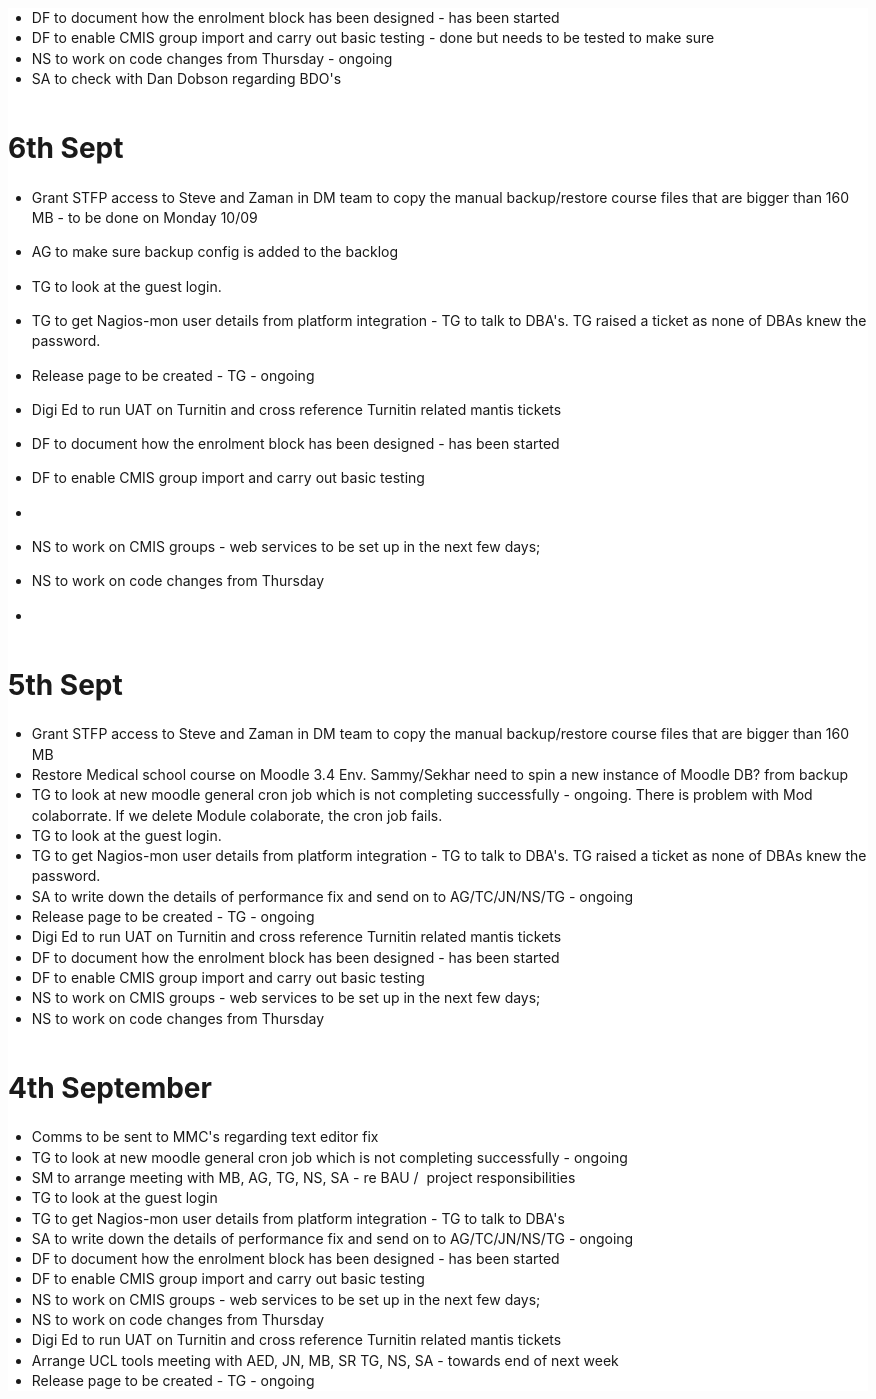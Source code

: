 -   DF to document how the enrolment block has been designed - has been started
-   DF to enable CMIS group import and carry out basic testing - done but needs to be tested to make sure
-   NS to work on code changes from Thursday - ongoing
-   SA to check with Dan Dobson regarding BDO's

# 6th Sept

-   Grant STFP access to Steve and Zaman in DM team to copy the manual backup/restore course files that are bigger than 160 MB - to be done on Monday 10/09 
-   AG to make sure backup config is added to the backlog
-   TG to look at the guest login. 
-   TG to get Nagios-mon user details from platform integration - TG to talk to DBA's. TG raised a ticket as none of DBAs knew the password.
-   Release page to be created - TG - ongoing
-   Digi Ed to run UAT on Turnitin and cross reference Turnitin related mantis tickets
-   DF to document how the enrolment block has been designed - has been started
-   DF to enable CMIS group import and carry out basic testing
-    



-   NS to work on CMIS groups - web services to be set up in the next few days;
-   NS to work on code changes from Thursday
-    

# 5th Sept

-   Grant STFP access to Steve and Zaman in DM team to copy the manual backup/restore course files that are bigger than 160 MB
-   Restore Medical school course on Moodle 3.4 Env. Sammy/Sekhar need to spin a new instance of Moodle DB? from backup
-   TG to look at new moodle general cron job which is not completing successfully - ongoing. There is problem with Mod colaborrate. If we delete Module colaborate, the cron job fails. 
-   TG to look at the guest login. 
-   TG to get Nagios-mon user details from platform integration - TG to talk to DBA's. TG raised a ticket as none of DBAs knew the password.
-   SA to write down the details of performance fix and send on to AG/TC/JN/NS/TG - ongoing
-   Release page to be created - TG - ongoing
-   Digi Ed to run UAT on Turnitin and cross reference Turnitin related mantis tickets
-   DF to document how the enrolment block has been designed - has been started
-   DF to enable CMIS group import and carry out basic testing
-   NS to work on CMIS groups - web services to be set up in the next few days;
-   NS to work on code changes from Thursday

# 4th September

-   Comms to be sent to MMC's regarding text editor fix
-   TG to look at new moodle general cron job which is not completing successfully - ongoing
-   SM to arrange meeting with MB, AG, TG, NS, SA - re BAU /  project responsibilities
-   TG to look at the guest login
-   TG to get Nagios-mon user details from platform integration - TG to talk to DBA's
-   SA to write down the details of performance fix and send on to AG/TC/JN/NS/TG - ongoing
-   DF to document how the enrolment block has been designed - has been started
-   DF to enable CMIS group import and carry out basic testing
-   NS to work on CMIS groups - web services to be set up in the next few days;
-   NS to work on code changes from Thursday
-   Digi Ed to run UAT on Turnitin and cross reference Turnitin related mantis tickets
-   Arrange UCL tools meeting with AED, JN, MB, SR TG, NS, SA - towards end of next week
-   Release page to be created - TG - ongoing
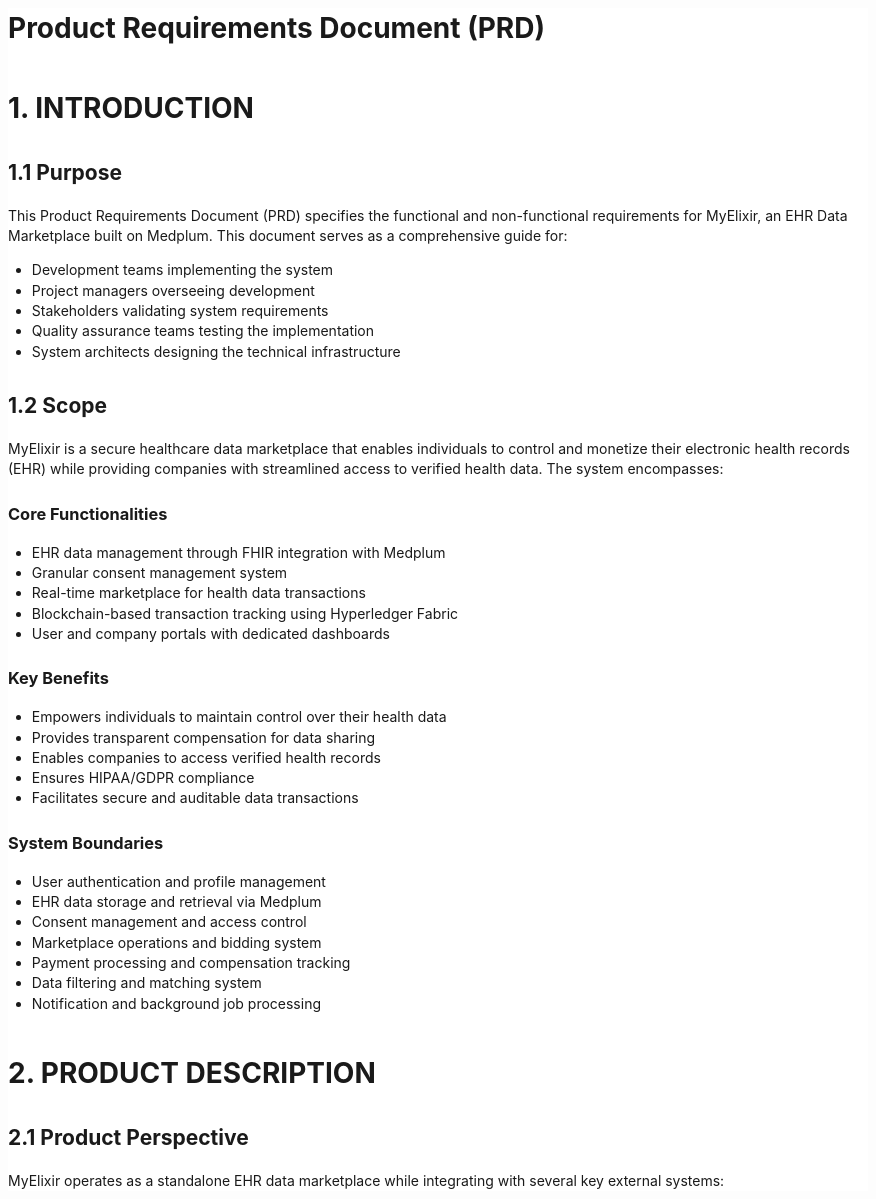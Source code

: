 # Product Requirements Document (PRD)

# 1. INTRODUCTION

## 1.1 Purpose
This Product Requirements Document (PRD) specifies the functional and non-functional requirements for MyElixir, an EHR Data Marketplace built on Medplum. This document serves as a comprehensive guide for:
- Development teams implementing the system
- Project managers overseeing development
- Stakeholders validating system requirements
- Quality assurance teams testing the implementation
- System architects designing the technical infrastructure

## 1.2 Scope
MyElixir is a secure healthcare data marketplace that enables individuals to control and monetize their electronic health records (EHR) while providing companies with streamlined access to verified health data. The system encompasses:

### Core Functionalities
- EHR data management through FHIR integration with Medplum
- Granular consent management system
- Real-time marketplace for health data transactions
- Blockchain-based transaction tracking using Hyperledger Fabric
- User and company portals with dedicated dashboards

### Key Benefits
- Empowers individuals to maintain control over their health data
- Provides transparent compensation for data sharing
- Enables companies to access verified health records
- Ensures HIPAA/GDPR compliance
- Facilitates secure and auditable data transactions

### System Boundaries
- User authentication and profile management
- EHR data storage and retrieval via Medplum
- Consent management and access control
- Marketplace operations and bidding system
- Payment processing and compensation tracking
- Data filtering and matching system
- Notification and background job processing

# 2. PRODUCT DESCRIPTION

## 2.1 Product Perspective
MyElixir operates as a standalone EHR data marketplace while integrating with several key external systems:
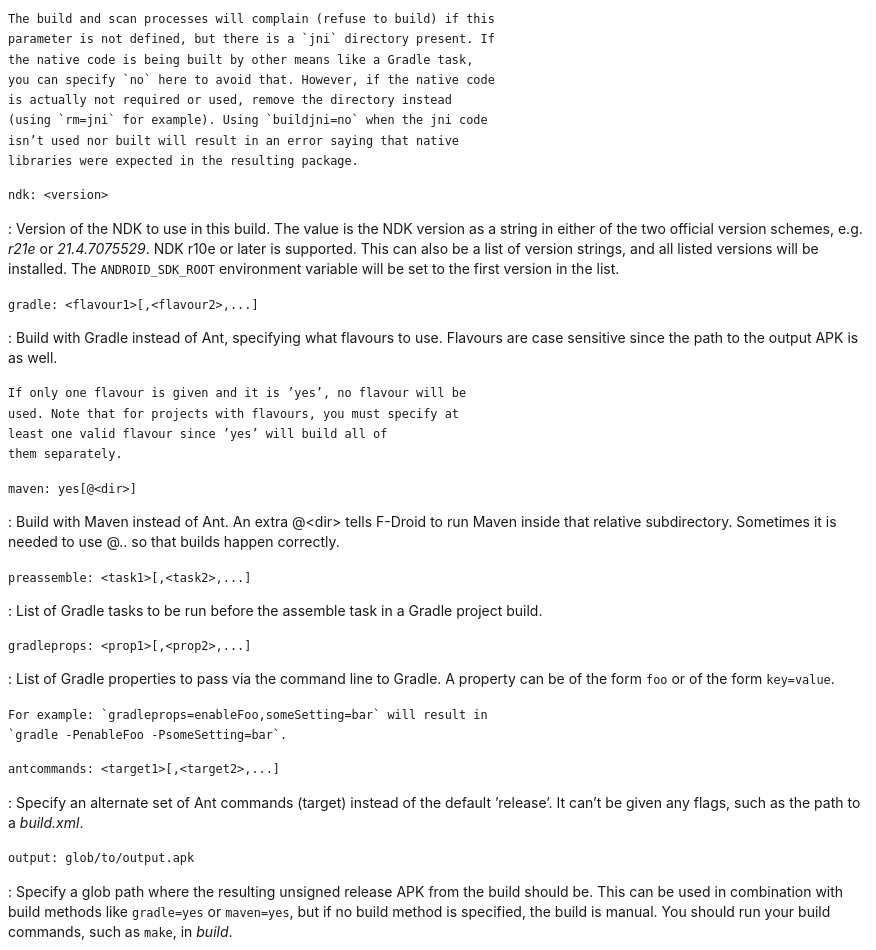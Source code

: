     The build and scan processes will complain (refuse to build) if this
    parameter is not defined, but there is a `jni` directory present. If
    the native code is being built by other means like a Gradle task,
    you can specify `no` here to avoid that. However, if the native code
    is actually not required or used, remove the directory instead
    (using `rm=jni` for example). Using `buildjni=no` when the jni code
    isn’t used nor built will result in an error saying that native
    libraries were expected in the resulting package.

`ndk: <version>`<a name="build_ndk"></a>

:   Version of the NDK to use in this build.  The value is the NDK version as a
    string in either of the two official version schemes, e.g. _r21e_ or
    _21.4.7075529_.  NDK r10e or later is supported.  This can also be a list of
    version strings, and all listed versions will be installed.  The
    `ANDROID_SDK_ROOT` environment variable will be set to the first version in
    the list.

`gradle: <flavour1>[,<flavour2>,...]`<a name="build_gradle"></a>

:   Build with Gradle instead of Ant, specifying what flavours to use.
    Flavours are case sensitive since the path to the output APK is
    as well.

    If only one flavour is given and it is ’yes’, no flavour will be
    used. Note that for projects with flavours, you must specify at
    least one valid flavour since ’yes’ will build all of
    them separately.

`maven: yes[@<dir>]`<a name="build_maven"></a>

:   Build with Maven instead of Ant. An extra @&lt;dir&gt; tells F-Droid
    to run Maven inside that relative subdirectory. Sometimes it is
    needed to use @.. so that builds happen correctly.

`preassemble: <task1>[,<task2>,...]`<a name="build_preassemble"></a>

:   List of Gradle tasks to be run before the assemble task in a Gradle
    project build.

`gradleprops: <prop1>[,<prop2>,...]`<a name="build_gradleprops"></a>

:   List of Gradle properties to pass via the command line to Gradle. A
    property can be of the form `foo` or of the form `key=value`.

    For example: `gradleprops=enableFoo,someSetting=bar` will result in
    `gradle -PenableFoo -PsomeSetting=bar`.

`antcommands: <target1>[,<target2>,...]`<a name="build_antcommands"></a>

:   Specify an alternate set of Ant commands (target) instead of the
    default ’release’. It can’t be given any flags, such as the path to
    a _build.xml_.

`output: glob/to/output.apk`<a name="build_output"></a>

:   Specify a glob path where the resulting unsigned release APK from
    the build should be. This can be used in combination with build
    methods like `gradle=yes` or `maven=yes`, but if no build method is
    specified, the build is manual. You should run your build commands,
    such as `make`, in _build_.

(About this task) Whenever a line of the records above contains the word "secure", it counts toward the total; give that total alone.

(Task response) 2